Eine unbekannte Seite des Vaters kennengelernt
Die Familiengeschichte der Piattis ist in Grellingen allgegenwärtig. Die psychedelische Blumenzeichnung auf der Holztür zeichneten Barbara Piatti und ihre Schwester Celestina als Kinder. Die Archiv-Arbeit wiederum habe ihr unbekannte Seiten ihres Vaters eröffnet, sagt sie. Da er bei ihrer Geburt bereits 50 gewesen sei, habe sie durch seine Fotos und Reisezeichnungen an die früheren Jahre anknüpfen können. «Das hat mich sehr berührt.» Eine pinke Holzkatze beobachtet Piatti argwöhnisch, als sie zu einem Pult geht und eine Mappe mit Logo-Entwürfen und Geschäftsbriefen öffnet. «Ich erlebte ihn immer als mild, aber in diesen Briefen zeigte er ein gesundes Mass an Selbstvertrauen.» Ein Beweis dafür hängt neben dem Pult: das Rolex-Plakat von 1973. Ein Fisch – halb Tier, halb Taucheruhr – treibt in der dunklen Tiefsee. Das bunte Wesen wirkt zufrieden. Als wüsste es, wie vehement sich sein Schöpfer beim Uhrenhersteller für sein Leben einsetzte.
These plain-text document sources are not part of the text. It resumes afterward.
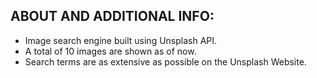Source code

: ABOUT AND ADDITIONAL INFO:
--------------------------
* Image search engine built using Unsplash API. 
* A total of 10 images are shown as of now.
* Search terms are as extensive as possible on the Unsplash Website.

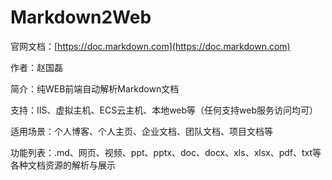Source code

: # Markdown2Web


官网文档：[https://doc.markdown.com](https://doc.markdown.com)

作者：赵国磊

简介：纯WEB前端自动解析Markdown文档

支持：IIS、虚拟主机、ECS云主机、本地web等（任何支持web服务访问均可）

适用场景：个人博客、个人主页、企业文档、团队文档、项目文档等

功能列表：.md、网页、视频、ppt、pptx、doc、docx、xls、xlsx、pdf、txt等各种文档资源的解析与展示
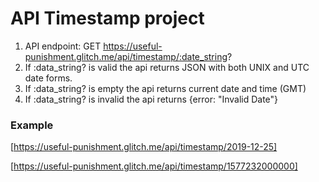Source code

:# API Timestamp project

1. API endpoint: GET https://useful-punishment.glitch.me/api/timestamp/:date_string?
2. If :data_string? is valid the api returns JSON with both UNIX and UTC date forms.
3. If :data_string? is empty the api returns current date and time (GMT)
4. If :data_string? is invalid the api returns {error: "Invalid Date"}

### Example

[https://useful-punishment.glitch.me/api/timestamp/2019-12-25]

[https://useful-punishment.glitch.me/api/timestamp/1577232000000]
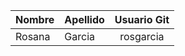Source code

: | Nombre | Apellido | Usuario Git |
| ------------- | ------------- |:-------------:|
| Rosana  | Garcia | rosgarcia |
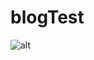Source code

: <!--
id: 0
title: blog test
date: 2022-07-24
tags: blog, test
category: blog
type: blog
-->

# blogTest

![alt](images/test-picture.jpg "title")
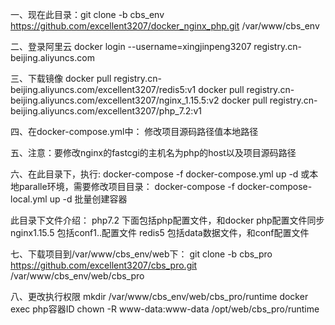 一、现在此目录：git clone -b cbs_env https://github.com/excellent3207/docker_nginx_php.git /var/www/cbs_env

二、登录阿里云
docker login --username=xingjinpeng3207 registry.cn-beijing.aliyuncs.com

三、下载镜像
docker pull registry.cn-beijing.aliyuncs.com/excellent3207/redis5:v1
docker pull registry.cn-beijing.aliyuncs.com/excellent3207/nginx_1.15.5:v2
docker pull registry.cn-beijing.aliyuncs.com/excellent3207/php_7.2:v1

四、在docker-compose.yml中：
修改项目源码路径值本地路径

五、注意：要修改nginx的fastcgi的主机名为php的host以及项目源码路径

六、在此目录下，执行:
docker-compose -f docker-compose.yml up -d
或本地paralle环境，需要修改项目目录：
docker-compose -f docker-compose-local.yml up -d
批量创建容器

此目录下文件介绍：
php7.2 下面包括php配置文件，和docker php配置文件同步
nginx1.15.5 包括conf1..配置文件
redis5 包括data数据文件，和conf配置文件

七、下载项目到/var/www/cbs_env/web下：
git clone -b cbs_pro https://github.com/excellent3207/cbs_pro.git /var/www/cbs_env/web/cbs_pro

八、更改执行权限
mkdir /var/www/cbs_env/web/cbs_pro/runtime
docker exec php容器ID chown -R www-data:www-data /opt/web/cbs_pro/runtime
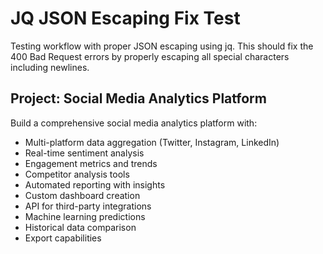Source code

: # JQ JSON Escaping Fix Test

Testing workflow with proper JSON escaping using jq.
This should fix the 400 Bad Request errors by properly escaping all special characters including newlines.

## Project: Social Media Analytics Platform  

Build a comprehensive social media analytics platform with:
- Multi-platform data aggregation (Twitter, Instagram, LinkedIn)
- Real-time sentiment analysis
- Engagement metrics and trends
- Competitor analysis tools
- Automated reporting with insights
- Custom dashboard creation
- API for third-party integrations
- Machine learning predictions
- Historical data comparison
- Export capabilities
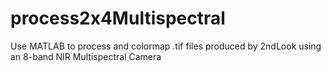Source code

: # process2x4Multispectral
Use MATLAB to process and colormap .tif files produced by 2ndLook using an 8-band NIR Multispectral Camera
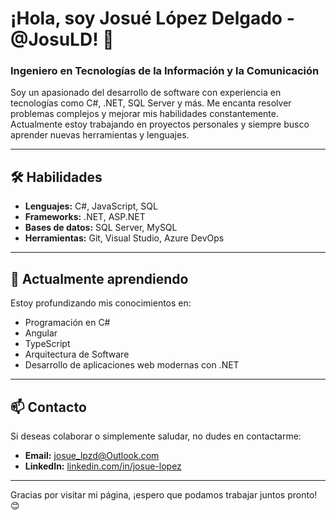 <!-- - 👋 Hi, I’m @JosuLD
- 👀 I’m interested in ...
- 🌱 I’m currently learning ...
- 💞️ I’m looking to collaborate on ...
- 📫 How to reach me ...
-->
# ¡Hola, soy Josué López Delgado - @JosuLD! 👋

### Ingeniero en Tecnologías de la Información y la Comunicación

Soy un apasionado del desarrollo de software con experiencia en tecnologías como C#, .NET, SQL Server y más. Me encanta resolver problemas complejos y mejorar mis habilidades constantemente. Actualmente estoy trabajando en proyectos personales y siempre busco aprender nuevas herramientas y lenguajes.
<!-- 
---

## 💼 Proyectos Destacados

### 1. **Nombre del Proyecto 1** 
Una breve descripción de este proyecto. ¿Qué resuelve o qué tecnología usaste?  
[Ver más](https://github.com/usuario/proyecto1)  

### 2. **Nombre del Proyecto 2**  
Descripción breve del segundo proyecto. Puedes hablar sobre el propósito, herramientas utilizadas y cualquier funcionalidad importante.  
[Ver más](https://github.com/usuario/proyecto2)   -->

---

## 🛠️ Habilidades

- **Lenguajes:** C#, JavaScript, SQL
- **Frameworks:** .NET, ASP.NET
- **Bases de datos:** SQL Server, MySQL
- **Herramientas:** Git, Visual Studio, Azure DevOps

---

## 🌱 Actualmente aprendiendo

Estoy profundizando mis conocimientos en:

- Programación en C#
- Angular
- TypeScript
- Arquitectura de Software
- Desarrollo de aplicaciones web modernas con .NET

---

## 📫 Contacto

Si deseas colaborar o simplemente saludar, no dudes en contactarme:

- **Email:** josue_lpzd@Outlook.com
- **LinkedIn:** [linkedin.com/in/josue-lopez](https://www.linkedin.com/in/josu%C3%A9-l%C3%B3pez-delgado/)
<!-- - **Portafolio:** [miportafolio.com](https://miportafolio.com) -->

---

Gracias por visitar mi página, ¡espero que podamos trabajar juntos pronto! 😊
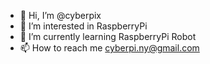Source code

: - 👋 Hi, I’m @cyberpix
- 👀 I’m interested in RaspberryPi
- 🌱 I’m currently learning RaspberryPi Robot
- 📫 How to reach me cyberpi.ny@gmail.com
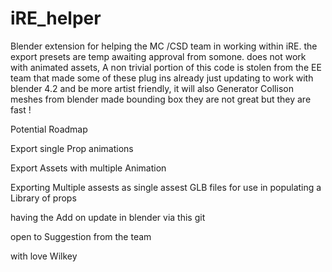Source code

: # iRE_helper
Blender extension for helping the MC /CSD team in working within iRE.
the export presets are temp awaiting approval from somone.
does not work with animated assets, A non trivial portion of this code is stolen from the EE team that made some of these plug ins already just updating to work with blender 4.2 and be more artist friendly, it will also Generator Collison meshes from blender made bounding box they are not great but they are fast ! 

Potential Roadmap 



Export single Prop animations 

Export Assets with multiple Animation  

Exporting Multiple assests as single assest  GLB files for use in populating a Library of props 

having the Add on update in blender via this git 

 open to Suggestion from the team 


with love 
Wilkey 






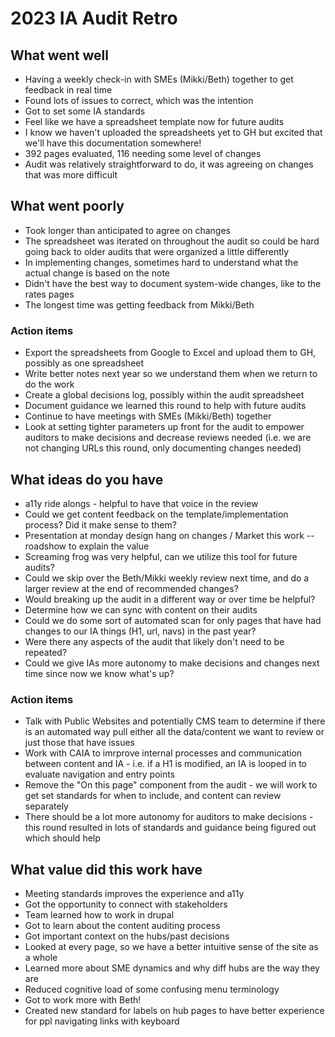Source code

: # 2023 IA Audit Retro

## What went well
- Having a weekly check-in with SMEs (Mikki/Beth) together to get feedback in real time
- Found lots of issues to correct, which was the intention
- Got to set some IA standards
- Feel like we have a spreadsheet template now for future audits
- I know we haven't uploaded the spreadsheets yet to GH but excited that we'll have this documentation somewhere!
- 392 pages evaluated, 116 needing some level of changes
- Audit was relatively straightforward to do, it was agreeing on changes that was more difficult

## What went poorly
- Took longer than anticipated to agree on changes
- The spreadsheet was iterated on throughout the audit so could be hard going back to older audits that were organized a little differently
- In implementing changes, sometimes hard to understand what the actual change is based on the note
- Didn't have the best way to document system-wide changes, like to the rates pages
- The longest time was getting feedback from Mikki/Beth

### Action items
- Export the spreadsheets from Google to Excel and upload them to GH, possibly as one spreadsheet
- Write better notes next year so we understand them when we return to do the work
- Create a global decisions log, possibly within the audit spreadsheet
- Document guidance we learned this round to help with future audits
- Continue to have meetings with SMEs (Mikki/Beth) together
- Look at setting tighter parameters up front for the audit to empower auditors to make decisions and decrease reviews needed (i.e. we are not changing URLs this round, only documenting changes needed)
  
## What ideas do you have
- a11y ride alongs - helpful to have that voice in the review
- Could we get content feedback on the template/implementation process? Did it make sense to them?
- Presentation at monday design hang on changes / Market this work -- roadshow to explain the value
- Screaming frog was very helpful, can we utilize this tool for future audits?
- Could we skip over the Beth/Mikki weekly review next time, and do a larger review at the end of recommended changes?
- Would breaking up the audit in a different way or over time be helpful?
- Determine how we can sync with content on their audits
-  Could we do some sort of automated scan for only pages that have had changes to our IA things (H1, url, navs) in the past year?
- Were there any aspects of the audit that likely don't need to be repeated?
- Could we give IAs more autonomy to make decisions and changes next time since now we know what's up?

### Action items
- Talk with Public Websites and potentially CMS team to determine if there is an automated way pull either all the data/content we want to review or just those that have issues
- Work with CAIA to imrprove internal processes and communication between content and IA - i.e. if a H1 is modified, an IA is looped in to evaluate navigation and entry points
- Remove the "On this page" component from the audit - we will work to get set standards for when to include, and content can review separately
- There should be a lot more autonomy for auditors to make decisions - this round resulted in lots of standards and guidance being figured out which should help

## What value did this work have
- Meeting standards improves the experience and a11y
- Got the opportunity to connect with stakeholders
- Team learned how to work in drupal
- Got to learn about the content auditing process
- Got important context on the hubs/past decisions
- Looked at every page, so we have a better intuitive sense of the site as a whole
- Learned more about SME dynamics and why diff hubs are the way they are
- Reduced cognitive load of some confusing menu terminology
- Got to work more with Beth!
- Created new standard for labels on hub pages to have better experience for ppl navigating links with keyboard
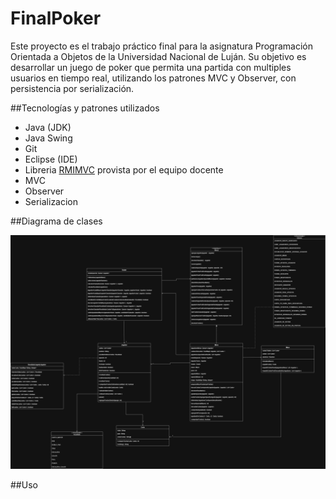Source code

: # FinalPoker

Este proyecto es el trabajo práctico final para la asignatura Programación Orientada a Objetos de la Universidad Nacional de Luján. Su objetivo es desarrollar un juego de poker que permita una partida con multiples usuarios en tiempo real, utilizando los patrones MVC y Observer, con persistencia por serialización.

##Tecnologías y patrones utilizados

* Java (JDK)
* Java Swing 
* Git
* Eclipse (IDE)
* Libreria [RMIMVC](https://github.com/federicoradeljak/libreria-rmimvc) provista por el equipo docente
* MVC
* Observer
* Serializacion

##Diagrama de clases

![image](diagrama.jpg)

##Uso

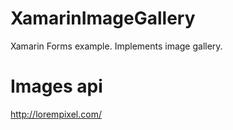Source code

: # XamarinImageGallery
Xamarin Forms example. Implements image gallery.
# Images api
http://lorempixel.com/

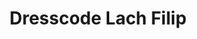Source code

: ---
title: "Dresscode Lach Filip"
url: /wien/dresscode-lach-filip-gerstnerstrasse-2/
shop: Friseur
---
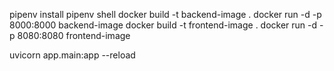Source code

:pipenv install
pipenv shell
docker build -t backend-image .
docker run -d -p 8000:8000 backend-image
docker build -t frontend-image .
docker run -d -p 8080:8080 frontend-image

uvicorn app.main:app --reload
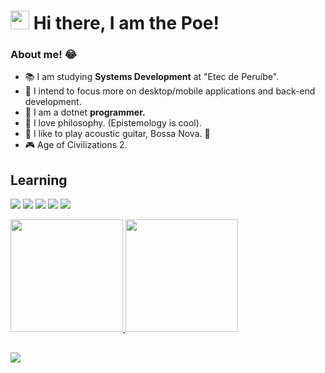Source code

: <h1><img src="https://emojis.slackmojis.com/emojis/images/1570211625/6611/wave-animated.gif?1570211625" width="30"/> Hi there, I am the Poe!</h1>



### About me! 😂

<ul>
  <li>📚 I am studying <strong>Systems Development</strong> at  "Etec de Peruíbe".</li>
  <li>🔎 I intend to focus more on desktop/mobile applications and back-end development.</li>
  <li>📖 I am a dotnet <strong>programmer.</strong></li>
  <li>🧠 I love philosophy. (Epistemology is cool).</li>
  <li>🎵 I like to play acoustic guitar, Bossa Nova. 💛</li>
  <li>🎮 Age of Civilizations 2. </li>
</ul>


## Learning

<p>
<img src="https://img.shields.io/badge/-C%23-purple"/>
<img src="https://img.shields.io/badge/-Python-blue"/>
<img src="https://img.shields.io/badge/-JavaScript-yellow"/>
<img src="https://img.shields.io/badge/-HTML-orange"/>
<img src="https://img.shields.io/badge/-CSS-blueviolet"/>
</p>

<div>
  <a href="https://github.com/iamthepoe">
  <img height="180em" src="https://github-readme-stats.vercel.app/api?username=iamthepoe&show_icons=true&theme=dark&include_all_commits=true&count_private=true">
  <img height="180em" src="https://github-readme-stats.vercel.app/api/top-langs/?username=iamthepoe&layout=compact&langs_count=7&theme=dark">
</div>

## 
<img src="https://s3.amazonaws.com/user-media.venngage.com/606523-d5c9300b1cee04df819588c30d94f9c4.gif"/>
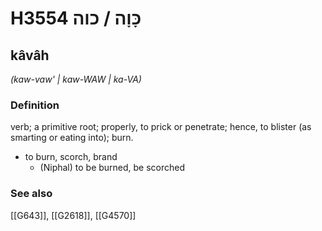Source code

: # H3554 כָּוָה / כוה

## kâvâh

_(kaw-vaw' | kaw-WAW | ka-VA)_

### Definition

verb; a primitive root; properly, to prick or penetrate; hence, to blister (as smarting or eating into); burn.

- to burn, scorch, brand
    - (Niphal) to be burned, be scorched
### See also

[[G643]], [[G2618]], [[G4570]]

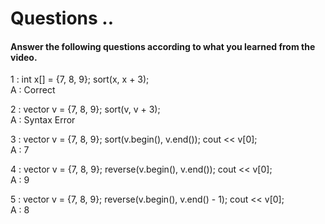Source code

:# Questions ..

#### Answer the following questions according to what you learned from the video.

1 : int x[] = {7, 8, 9}; sort(x, x + 3);  
A : Correct

2 : vector<int> v = {7, 8, 9}; sort(v, v + 3);    
A : Syntax Error

3 : vector<int> v = {7, 8, 9}; sort(v.begin(), v.end()); cout << v[0];  
A : 7

4 : vector<int> v = {7, 8, 9}; reverse(v.begin(), v.end()); cout << v[0];  
A : 9

5 : vector<int> v = {7, 8, 9}; reverse(v.begin(), v.end() - 1); cout << v[0];  
A : 8
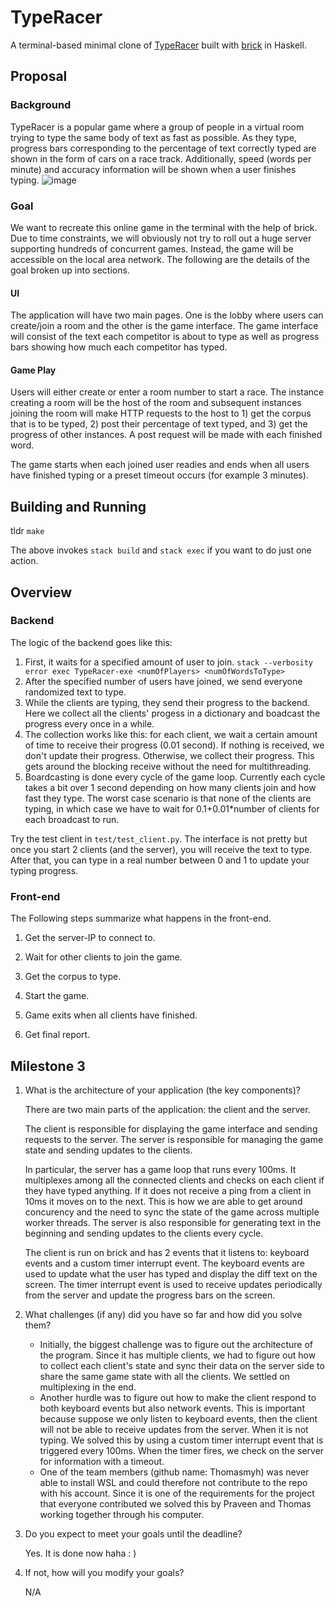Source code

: # TypeRacer

A terminal-based minimal clone of [TypeRacer](https://play.typeracer.com/) built with [brick](https://github.com/jtdaugherty/brick) in Haskell.

## Proposal

### Background

TypeRacer is a popular game where a group of people in a virtual room trying to type the same body of text as fast as possible. As they type, progress bars corresponding to the percentage of text correctly typed are shown in the form of cars on a race track. Additionally, speed (words per minute) and accuracy information will be shown when a user finishes typing. ![image](https://user-images.githubusercontent.com/13091869/200763468-9f7d7c81-91e5-4363-9e5b-f1d4402fc08b.png)

### Goal

We want to recreate this online game in the terminal with the help of brick. Due to time constraints, we will obviously not try to roll out a huge server supporting hundreds of concurrent games. Instead, the game will be accessible on the local area network. The following are the details of the goal broken up into sections.

#### UI

The application will have two main pages. One is the lobby where users can create/join a room and the other is the game interface. The game interface will consist of the text each competitor is about to type as well as progress bars showing how much each competitor has typed.

#### Game Play

Users will either create or enter a room number to start a race. The instance creating a room will be the host of the room and subsequent instances joining the room will make HTTP requests to the host to 1) get the corpus that is to be typed, 2) post their percentage of text typed, and 3) get the progress of other instances. A post request will be made with each finished word.

The game starts when each joined user readies and ends when all users have finished typing or a preset timeout occurs (for example 3 minutes).

## Building and Running

tldr `make`

The above invokes `stack build` and `stack exec` if you want to do just one action.

## Overview
### Backend

The logic of the backend goes like this:
1. First, it waits for a specified amount of user to join. `stack --verbosity error exec TypeRacer-exe <numOfPlayers> <numOfWordsToType>`
2. After the specified number of users have joined, we send everyone randomized text to type.
3. While the clients are typing, they send their progress to the backend. Here we collect all the clients' progess in a dictionary and boadcast the progress every once in a while.
4. The collection works like this: for each client, we wait a certain amount of time to receive their progress (0.01 second). If nothing is received, we don't update their progress. Otherwise, we collect their progress. This gets around the blocking receive without the need for multithreading.
5. Boardcasting is done every cycle of the game loop. Currently each cycle takes a bit over 1 second depending on how many clients join and how fast they type. The worst case scenario is that none of the clients are typing, in which case we have to wait for 0.1+0.01*number of clients for each broadcast to run.

Try the test client in `test/test_client.py`. The interface is not pretty but once you start 2 clients (and the server), you will receive the text to type. After that, you can type in a real number between 0 and 1 to update your typing progress.


### Front-end

The Following steps summarize what happens in the front-end.

1. Get the server-IP to connect to.

2. Wait for other clients to join the game. 

3. Get the corpus to type. 

4. Start the game. 

5. Game exits when all clients have finished. 

6. Get final report.


## Milestone 3

1. What is the architecture of your application (the key components)? 

   There are two main parts of the application: the client and the server.

   The client is responsible for displaying the game interface and sending requests to the server. The server is responsible for managing the game state and sending updates to the clients.
   
   In particular, the server has a game loop that runs every 100ms. It multiplexes among all the connected clients and checks on each client if they have typed anything. If it does not receive a ping from a client in 10ms it moves on to the next. This is how we are able to get around concurency and the need to sync the state of the game across multiple worker threads. The server is also responsible for generating text in the beginning and sending updates to the clients every cycle.

   The client is run on brick and has 2 events that it listens to: keyboard events and a custom timer interrupt event. The keyboard events are used to update what the user has typed and display the diff text on the screen. The timer interrupt event is used to receive updates periodically from the server and update the progress bars on the screen.

2. What challenges (if any) did you have so far and how did you solve them?

   - Initially, the biggest challenge was to figure out the architecture of the program. Since it has multiple clients, we had to figure out how to collect each client's state and sync their data on the server side to share the same game state with all the clients. We settled on multiplexing in the end.
   - Another hurdle was to figure out how to make the client respond to both keyboard events but also network events. This is important because suppose we only listen to keyboard events, then the client will not be able to receive updates from the server. When it is not typing. We solved this by using a custom timer interrupt event that is triggered every 100ms. When the timer fires, we check on the server for information with a timeout.
   - One of the team members (github name: Thomasmyh) was never able to install WSL and could therefore not contribute to the repo with his account. Since it is one of the requirements for the project that everyone contributed we solved this by Praveen and Thomas working together through his computer.


3. Do you expect to meet your goals until the deadline?

   Yes. It is done now haha : )

4. If not, how will you modify your goals?

   N/A
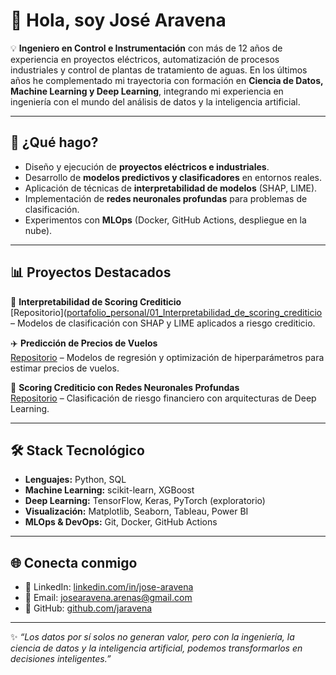 # 👋 Hola, soy José Aravena  

💡 **Ingeniero en Control e Instrumentación** con más de 12 años de experiencia en proyectos eléctricos, automatización de procesos industriales y control de plantas de tratamiento de aguas. En los últimos años he complementado mi trayectoria con formación en **Ciencia de Datos, Machine Learning y Deep Learning**, integrando mi experiencia en ingeniería con el mundo del análisis de datos y la inteligencia artificial.

---

## 🚀 ¿Qué hago?
- Diseño y ejecución de **proyectos eléctricos e industriales**.  
- Desarrollo de **modelos predictivos y clasificadores** en entornos reales.  
- Aplicación de técnicas de **interpretabilidad de modelos** (SHAP, LIME).  
- Implementación de **redes neuronales profundas** para problemas de clasificación.  
- Experimentos con **MLOps** (Docker, GitHub Actions, despliegue en la nube).  

---

## 📊 Proyectos Destacados
🔎 **Interpretabilidad de Scoring Crediticio**  
[Repositorio]([portafolio_personal/01_Interpretabilidad_de_scoring_crediticio](https://github.com/jaravena88/portafolio_personal/tree/main/01_Interpretabilidad_de_scoring_crediticio) – Modelos de clasificación con SHAP y LIME aplicados a riesgo crediticio.  

✈️ **Predicción de Precios de Vuelos**  
[Repositorio](portafolio_personal/02_Prediccion_de_precios_de_vuelos) – Modelos de regresión y optimización de hiperparámetros para estimar precios de vuelos.  

🤖 **Scoring Crediticio con Redes Neuronales Profundas**  
[Repositorio](portafolio_personal/03_Scoring_crediticio_con_RN_profundas) – Clasificación de riesgo financiero con arquitecturas de Deep Learning.  

---

## 🛠️ Stack Tecnológico
- **Lenguajes:** Python, SQL  
- **Machine Learning:** scikit-learn, XGBoost  
- **Deep Learning:** TensorFlow, Keras, PyTorch (exploratorio)  
- **Visualización:** Matplotlib, Seaborn, Tableau, Power BI  
- **MLOps & DevOps:** Git, Docker, GitHub Actions  

---

## 🌐 Conecta conmigo
- 🔗 LinkedIn: [linkedin.com/in/jose-aravena](https://www.linkedin.com/in/jos%C3%A9-aravena/)
- 📧 Email: josearavena.arenas@gmail.com  
- 🐙 GitHub: [github.com/jaravena](https://github.com/jaravena88)  

---


✨ *“Los datos por sí solos no generan valor, pero con la ingeniería, la ciencia de datos y la inteligencia artificial, podemos transformarlos en decisiones inteligentes.”*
Noch immer entdeckt die Tochter Neues
Barbara Piatti hat den Kontorschrank neben dem Eingang geöffnet, liest halblaut die Schriftzüge auf den flachen Schachteln ab. Noch immer entdeckt sie Kisten, deren Inhalt ihr unbekannt ist. «Ich kann es manchmal selber nicht fassen.» Jetzt zieht sie eine Schachtel aus dem Schrank und öffnet sie: ein Wasserzeichendruck, den ihr Vater mit der Papiermühle Basel umsetzte. Piatti hält das weisse Blatt Papier gegen ein Deckenlicht. Fein erscheinen die Umrisse einer Meerjungfrau. Ihr Blick ist selbstbewusst. Schliesslich ist auch sie ganz ein Geschöpf von Celestino Piatti.
Piatti Archiv-Tage
Mi, 5.1., Sa/So, 8.1./9.1. Grellingen BL
Anmeldung: www.celestino-piatti.ch
Piatti für Kinder
Geschichten am Sonntagnachmittag
Mit Urs Schaub, ab 5 Jahren
So, 16.1., 15.30 Literaturhaus Basel
Buch
Celestino Piatti
Hg.: Barbara Piatti, Claudio Miozzari
Alles, was ich male, hat Augen
384 Seiten
(dtv/Merian 2021)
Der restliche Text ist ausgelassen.